How DDoS Attacks Work

In a DDoS attack, the incoming traffic flooding the victim originates from many different sources – potentially hundreds of thousands of compromised machines. This effectively makes it impossible to stop the attack simply by blocking a single IP address. It is also very difficult to distinguish legitimate user traffic from attack traffic that is spread across so many points of origin.

The Difference between DDoS and DoS Attacks

A Denial of Service (DoS) attack is different from a DDoS attack. The DoS attack typically uses one computer and one Internet connection to flood a targeted system or resource. Therefore the attack is targeted from a single IP address and easier to ‘black hole’. The DDoS attack uses multiple computers and Internet connections to flood the targeted resource. DDoS attacks on the other hand, are often global attacks distributed via botnets.

Types of DDoS Attack

Volumetric Attacks: Attempt to consume the bandwidth either within the target network/service, or between the target network/service and the rest of the Internet. These attacks focus on causing congestion. TCP State-Exhaustion Attacks: These attacks attempt to consume the connection state tables which are present in many infrastructure components such as load-balancers, firewalls and the application servers themselves. Even high capacity devices capable of maintaining state on millions of connections can be taken down by these attacks. Application Layer Attacks: These target some aspect of an application or service at Layer 7. These are the most harmful attacks as they can be very effective with as few as one attacking machine generating a low traffic rate, which makes them very difficult to detect and mitigate). Application layer attacks have become more common over the past three or four years and simple application layer flood attacks (HTTP GET flood etc.) have become one of the most used DDoS attacks.
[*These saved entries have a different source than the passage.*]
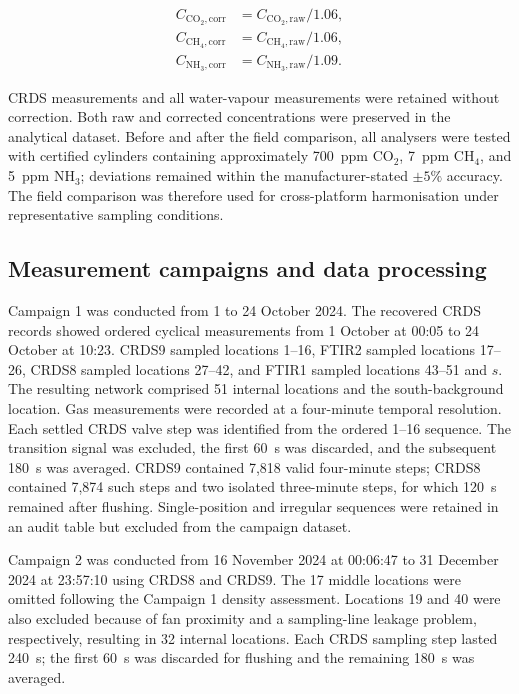 \documentclass[12pt,a4paper]{article}
\begin{document}
\begin{align}
C_{\mathrm{CO_2,corr}} &= C_{\mathrm{CO_2,raw}}/1.06,\\
C_{\mathrm{CH_4,corr}} &= C_{\mathrm{CH_4,raw}}/1.06,\\
C_{\mathrm{NH_3,corr}} &= C_{\mathrm{NH_3,raw}}/1.09.
\end{align}

CRDS measurements and all water-vapour measurements were retained without
correction. Both raw and corrected concentrations were preserved in the
analytical dataset. Before and after the field comparison, all analysers were
tested with certified cylinders containing approximately \SI{700}{ppm}
\(\mathrm{CO_2}\), \SI{7}{ppm} \(\mathrm{CH_4}\), and \SI{5}{ppm}
\(\mathrm{NH_3}\); deviations remained within the manufacturer-stated
\(\pm 5\%\) accuracy. The field comparison was therefore used for
cross-platform harmonisation under representative sampling conditions.

\subsection{Measurement campaigns and data processing}

Campaign 1 was conducted from 1 to 24 October 2024. The recovered CRDS records
showed ordered cyclical measurements from 1 October at 00:05 to 24 October at
10:23. CRDS9 sampled locations 1--16, FTIR2 sampled locations 17--26,
CRDS8 sampled locations 27--42, and FTIR1 sampled locations 43--51 and \(s\).
The resulting network comprised 51 internal locations and the
south-background location. Gas measurements were recorded at a four-minute
temporal resolution. Each settled CRDS valve step was identified from the
ordered 1--16 sequence. The transition signal was excluded, the first
\SI{60}{s} was discarded, and the subsequent \SI{180}{s} was averaged.
CRDS9 contained 7,818 valid four-minute steps; CRDS8 contained 7,874 such
steps and two isolated three-minute steps, for which \SI{120}{s} remained
after flushing. Single-position and irregular sequences were retained in an
audit table but excluded from the campaign dataset.

Campaign 2 was conducted from 16 November 2024 at 00:06:47 to 31 December
2024 at 23:57:10 using CRDS8 and CRDS9. The 17 middle locations were omitted
following the Campaign 1 density assessment. Locations 19 and 40 were also
excluded because of fan proximity and a sampling-line leakage problem,
respectively, resulting in 32 internal locations. Each CRDS sampling step
lasted \SI{240}{s}; the first \SI{60}{s} was discarded for flushing and the
remaining \SI{180}{s} was averaged.
\end{document}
Why are DDoS Attacks so Dangerous?

DDoS represents a significant threat to business continuity and therefore they are a threat to every iGaming business. Although most attacks are aimed at disrupting a service, they have been used as a distraction by hackers looking to infiltrate networks, possibly to steal data. It is believed that the recent TalkTalk breach was preceded by a DDoS attack.

What can be done to prevent attacks?

In relation to Data Centre hosting, where a large percentage of e-Gaming and e-Commerce is congregated, ISP’s can provide an On-Net/Off-Net solution to protect their customers. This can incur significant costs but the alternative, which is to implement your own solutions based on best practise, comes with the greater risk of attacks succeeding, causing downtime and loss of business.

Of course, there is no perfect solution, every business has to decide on its security provisions by weighing up the permissible level of risk against cost but an ISP’s ability to provide On-Net solutions means it is able to detect an attack before it even reaches the customer’s hardware. At Sure, we’ve deployed Arbor DDoS protection capable of mitigating DDoS attacks. The system secures the high bandwidth gateways at the network’s edge and keeps malicious data far from the core and our clients’ systems.

Above this, we’ve deployed an integrated high capacity Off-Net cloud-based solution powered and managed 24/7 by Arbor. The security cloud solution is capable of mitigating attacks in excess of 1Tb/s, so customers stay online even when their systems are under heavy attack.